[Dataset excerpts]
[Start of section]
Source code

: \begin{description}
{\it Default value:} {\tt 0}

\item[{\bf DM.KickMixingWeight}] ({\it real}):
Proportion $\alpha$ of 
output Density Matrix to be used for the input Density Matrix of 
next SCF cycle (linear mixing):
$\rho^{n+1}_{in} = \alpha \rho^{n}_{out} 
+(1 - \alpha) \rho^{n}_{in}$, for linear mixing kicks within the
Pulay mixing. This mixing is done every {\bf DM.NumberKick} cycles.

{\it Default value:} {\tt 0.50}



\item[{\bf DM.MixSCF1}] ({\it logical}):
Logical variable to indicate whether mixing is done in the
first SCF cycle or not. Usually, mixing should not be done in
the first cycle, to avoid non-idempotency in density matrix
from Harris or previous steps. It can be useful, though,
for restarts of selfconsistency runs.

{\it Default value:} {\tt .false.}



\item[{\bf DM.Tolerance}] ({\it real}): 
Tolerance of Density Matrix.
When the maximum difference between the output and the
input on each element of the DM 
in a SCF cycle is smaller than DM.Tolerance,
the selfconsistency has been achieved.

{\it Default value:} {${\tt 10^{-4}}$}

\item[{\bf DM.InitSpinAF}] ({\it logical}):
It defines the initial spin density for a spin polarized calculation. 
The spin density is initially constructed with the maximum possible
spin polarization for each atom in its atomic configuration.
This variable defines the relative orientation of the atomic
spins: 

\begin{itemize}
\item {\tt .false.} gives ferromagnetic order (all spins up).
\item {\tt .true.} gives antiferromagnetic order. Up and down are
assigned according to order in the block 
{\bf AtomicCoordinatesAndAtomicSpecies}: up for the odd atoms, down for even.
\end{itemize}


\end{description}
[End of section]
Task details: Transcribe the data in full, keeping every character.

Result:
Source code

: \begin{description}
{\it Default value:} {\tt 0}

\item[{\bf DM.KickMixingWeight}] ({\it real}):
Proportion $\alpha$ of 
output Density Matrix to be used for the input Density Matrix of 
next SCF cycle (linear mixing):
$\rho^{n+1}_{in} = \alpha \rho^{n}_{out} 
+(1 - \alpha) \rho^{n}_{in}$, for linear mixing kicks within the
Pulay mixing. This mixing is done every {\bf DM.NumberKick} cycles.

{\it Default value:} {\tt 0.50}



\item[{\bf DM.MixSCF1}] ({\it logical}):
Logical variable to indicate whether mixing is done in the
first SCF cycle or not. Usually, mixing should not be done in
the first cycle, to avoid non-idempotency in density matrix
from Harris or previous steps. It can be useful, though,
for restarts of selfconsistency runs.

{\it Default value:} {\tt .false.}



\item[{\bf DM.Tolerance}] ({\it real}): 
Tolerance of Density Matrix.
When the maximum difference between the output and the
input on each element of the DM 
in a SCF cycle is smaller than DM.Tolerance,
the selfconsistency has been achieved.

{\it Default value:} {${\tt 10^{-4}}$}

\item[{\bf DM.InitSpinAF}] ({\it logical}):
It defines the initial spin density for a spin polarized calculation. 
The spin density is initially constructed with the maximum possible
spin polarization for each atom in its atomic configuration.
This variable defines the relative orientation of the atomic
spins: 

\begin{itemize}
\item {\tt .false.} gives ferromagnetic order (all spins up).
\item {\tt .true.} gives antiferromagnetic order. Up and down are
assigned according to order in the block 
{\bf AtomicCoordinatesAndAtomicSpecies}: up for the odd atoms, down for even.
\end{itemize}


\end{description}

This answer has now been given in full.